4. Arabic Linguistic Facts Making Arabic NLP Challenging ​3​, ​4​, ​5​, ​6​

4.1 Morphological Richness

Arabic is a morphologically rich and complex language so Arabic words have a large number of forms. It employs a combination of templatic, affixational, and cliticization morphological operations to realize a large number of features such as gender, number, person, case, state, aspect, voice, and mood, in addition to a number of attachable pronominal, preposition, and clitics such as conjunctions, negative particles, future particles, etc.

4.2 Language Variations

The Arabic language now has three important variations that co-exist in daily Arab lives.

4.2.1 Classical Arabic (CA)

This is the Classical Arabic Language that exists in the Holy Quran, and in the Sunnah (Teachings of Prophet Muhammed peace be upon him). It is very powerful, rich, and expressive. However, Arabs do not use it in their daily lives except for reading the Holy Quran, and the Sunnah, and in their prayers. The Arabic language diacritics are an important part of the Classical Arabic for Muslims to properly understand and pronounce the Holy Quran, and Sunnah.

This language has its lexicons, orthography

4.2.2 Modern Standard Arabic (MSA)

This is the official prestigious standard of the media, literature, and education. But this is mostly not used in Arabs daily lives communications including social media.

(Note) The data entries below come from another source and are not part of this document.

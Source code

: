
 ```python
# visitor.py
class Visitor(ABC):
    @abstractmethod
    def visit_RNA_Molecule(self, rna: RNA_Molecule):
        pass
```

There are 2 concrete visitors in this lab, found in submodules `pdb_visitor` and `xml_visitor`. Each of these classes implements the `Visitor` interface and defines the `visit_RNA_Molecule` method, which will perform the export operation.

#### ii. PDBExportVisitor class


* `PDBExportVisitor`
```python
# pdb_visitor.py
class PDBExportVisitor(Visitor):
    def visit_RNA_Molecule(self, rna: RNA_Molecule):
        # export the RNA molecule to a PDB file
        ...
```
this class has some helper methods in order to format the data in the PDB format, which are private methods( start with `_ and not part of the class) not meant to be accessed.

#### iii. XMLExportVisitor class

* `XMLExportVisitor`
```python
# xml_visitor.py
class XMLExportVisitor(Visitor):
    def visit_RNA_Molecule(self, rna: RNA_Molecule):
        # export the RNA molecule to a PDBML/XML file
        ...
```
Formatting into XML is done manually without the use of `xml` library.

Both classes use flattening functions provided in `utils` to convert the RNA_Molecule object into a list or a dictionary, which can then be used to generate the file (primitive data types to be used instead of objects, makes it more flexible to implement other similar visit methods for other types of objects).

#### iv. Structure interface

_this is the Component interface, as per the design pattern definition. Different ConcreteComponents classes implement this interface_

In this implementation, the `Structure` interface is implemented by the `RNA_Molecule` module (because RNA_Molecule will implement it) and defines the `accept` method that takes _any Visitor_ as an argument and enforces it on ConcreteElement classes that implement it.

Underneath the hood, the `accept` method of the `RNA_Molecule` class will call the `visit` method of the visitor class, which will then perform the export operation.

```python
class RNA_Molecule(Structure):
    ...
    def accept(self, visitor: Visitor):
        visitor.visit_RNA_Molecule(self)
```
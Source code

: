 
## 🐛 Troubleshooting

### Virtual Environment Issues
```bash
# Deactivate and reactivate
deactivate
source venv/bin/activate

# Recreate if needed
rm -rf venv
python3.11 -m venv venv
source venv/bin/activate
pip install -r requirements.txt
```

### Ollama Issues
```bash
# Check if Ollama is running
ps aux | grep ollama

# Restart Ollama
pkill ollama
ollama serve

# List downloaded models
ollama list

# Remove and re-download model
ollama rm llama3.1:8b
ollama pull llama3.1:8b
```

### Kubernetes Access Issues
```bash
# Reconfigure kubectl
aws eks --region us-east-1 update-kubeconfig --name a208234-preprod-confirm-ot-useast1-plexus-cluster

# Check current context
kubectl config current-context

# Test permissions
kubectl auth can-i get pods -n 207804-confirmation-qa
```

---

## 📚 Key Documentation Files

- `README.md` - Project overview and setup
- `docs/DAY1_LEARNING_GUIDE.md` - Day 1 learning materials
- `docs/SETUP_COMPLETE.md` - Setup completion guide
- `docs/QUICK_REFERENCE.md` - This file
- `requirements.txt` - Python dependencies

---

4.2.3 Dialectical Arabic (DA)

The other variants are the so-called dialects of daily speech and social media. There is a degree of lexical variety reflecting regions with possibly different dialects. As such, it is possible that some MSA words may be more similar to the dialect of a certain region and different from another. Moreover, each of the dialects could slightly change between cities within the same country.

Arabic dialects are often classified regionally (such as Egyptian, Levantine, Gulf, etc.) or subregionally (e.g., Lebanese, Syrian, Jordanian, etc.). These classifications are generally problematic because of the continuous nature of language variation.

Although DAs are historically related to MSA, there are many phonological, morphological and lexical differences between them. Unlike CA and MSA, DAs have no standard orthographies or language academies.

Most tools and resources developed for natural language processing (NLP) of Arabic are designed for MSA. Such resources are quite limited when it comes to processing DA. DAs mostly differ from MSA phonologically, morphologically, and lexically (Gadalla, 2000; Holes, 2004). These differences are not modeled as part of MSA NLP tools, leaving a gap in coverage when using them to process DAs.

4.2.4 Arabizi

Dialectal Arabic text that appears on social media in a non-standard romanization.

Starting from here, anything I will talk about is for MSA, DA, and Arabizi because CA is not currently used in education, media, books, and in the Arabs’ daily life communications.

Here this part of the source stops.